*Listed records*.
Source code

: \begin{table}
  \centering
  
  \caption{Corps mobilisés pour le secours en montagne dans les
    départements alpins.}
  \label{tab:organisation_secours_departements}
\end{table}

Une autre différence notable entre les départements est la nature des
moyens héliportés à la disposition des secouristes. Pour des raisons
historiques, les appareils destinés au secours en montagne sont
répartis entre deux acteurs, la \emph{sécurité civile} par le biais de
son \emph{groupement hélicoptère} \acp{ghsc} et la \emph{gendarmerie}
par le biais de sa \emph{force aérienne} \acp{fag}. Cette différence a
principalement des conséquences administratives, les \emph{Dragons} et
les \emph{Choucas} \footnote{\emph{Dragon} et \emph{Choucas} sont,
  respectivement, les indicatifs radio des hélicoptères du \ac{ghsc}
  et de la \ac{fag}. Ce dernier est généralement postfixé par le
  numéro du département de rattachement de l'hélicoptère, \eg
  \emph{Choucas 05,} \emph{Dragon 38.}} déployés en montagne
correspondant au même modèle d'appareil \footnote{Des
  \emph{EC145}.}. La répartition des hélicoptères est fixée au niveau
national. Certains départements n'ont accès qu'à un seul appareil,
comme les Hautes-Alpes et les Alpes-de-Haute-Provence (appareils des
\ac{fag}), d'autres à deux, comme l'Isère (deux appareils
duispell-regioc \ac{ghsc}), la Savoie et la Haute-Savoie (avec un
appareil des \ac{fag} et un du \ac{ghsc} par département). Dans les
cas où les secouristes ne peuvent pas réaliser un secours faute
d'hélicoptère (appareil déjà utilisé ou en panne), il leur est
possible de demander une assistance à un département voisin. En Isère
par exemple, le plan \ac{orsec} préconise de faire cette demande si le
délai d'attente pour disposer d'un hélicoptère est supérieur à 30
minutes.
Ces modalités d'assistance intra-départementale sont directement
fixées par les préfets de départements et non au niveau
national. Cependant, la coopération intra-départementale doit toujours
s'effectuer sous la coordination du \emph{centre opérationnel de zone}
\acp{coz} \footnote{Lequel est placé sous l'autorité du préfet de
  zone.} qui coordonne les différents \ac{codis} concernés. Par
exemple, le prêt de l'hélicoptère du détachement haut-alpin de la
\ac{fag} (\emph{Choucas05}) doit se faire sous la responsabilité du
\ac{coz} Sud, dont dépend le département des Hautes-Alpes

*Work instructions*.
Leaving no line out, return the data above verbatim.

*Answer below*.
Source code

: \begin{table}
  \centering
  
  \caption{Corps mobilisés pour le secours en montagne dans les
    départements alpins.}
  \label{tab:organisation_secours_departements}
\end{table}

Une autre différence notable entre les départements est la nature des
moyens héliportés à la disposition des secouristes. Pour des raisons
historiques, les appareils destinés au secours en montagne sont
répartis entre deux acteurs, la \emph{sécurité civile} par le biais de
son \emph{groupement hélicoptère} \acp{ghsc} et la \emph{gendarmerie}
par le biais de sa \emph{force aérienne} \acp{fag}. Cette différence a
principalement des conséquences administratives, les \emph{Dragons} et
les \emph{Choucas} \footnote{\emph{Dragon} et \emph{Choucas} sont,
  respectivement, les indicatifs radio des hélicoptères du \ac{ghsc}
  et de la \ac{fag}. Ce dernier est généralement postfixé par le
  numéro du département de rattachement de l'hélicoptère, \eg
  \emph{Choucas 05,} \emph{Dragon 38.}} déployés en montagne
correspondant au même modèle d'appareil \footnote{Des
  \emph{EC145}.}. La répartition des hélicoptères est fixée au niveau
national. Certains départements n'ont accès qu'à un seul appareil,
comme les Hautes-Alpes et les Alpes-de-Haute-Provence (appareils des
\ac{fag}), d'autres à deux, comme l'Isère (deux appareils
duispell-regioc \ac{ghsc}), la Savoie et la Haute-Savoie (avec un
appareil des \ac{fag} et un du \ac{ghsc} par département). Dans les
cas où les secouristes ne peuvent pas réaliser un secours faute
d'hélicoptère (appareil déjà utilisé ou en panne), il leur est
possible de demander une assistance à un département voisin. En Isère
par exemple, le plan \ac{orsec} préconise de faire cette demande si le
délai d'attente pour disposer d'un hélicoptère est supérieur à 30
minutes.
Ces modalités d'assistance intra-départementale sont directement
fixées par les préfets de départements et non au niveau
national. Cependant, la coopération intra-départementale doit toujours
s'effectuer sous la coordination du \emph{centre opérationnel de zone}
\acp{coz} \footnote{Lequel est placé sous l'autorité du préfet de
  zone.} qui coordonne les différents \ac{codis} concernés. Par
exemple, le prêt de l'hélicoptère du détachement haut-alpin de la
\ac{fag} (\emph{Choucas05}) doit se faire sous la responsabilité du
\ac{coz} Sud, dont dépend le département des Hautes-Alpes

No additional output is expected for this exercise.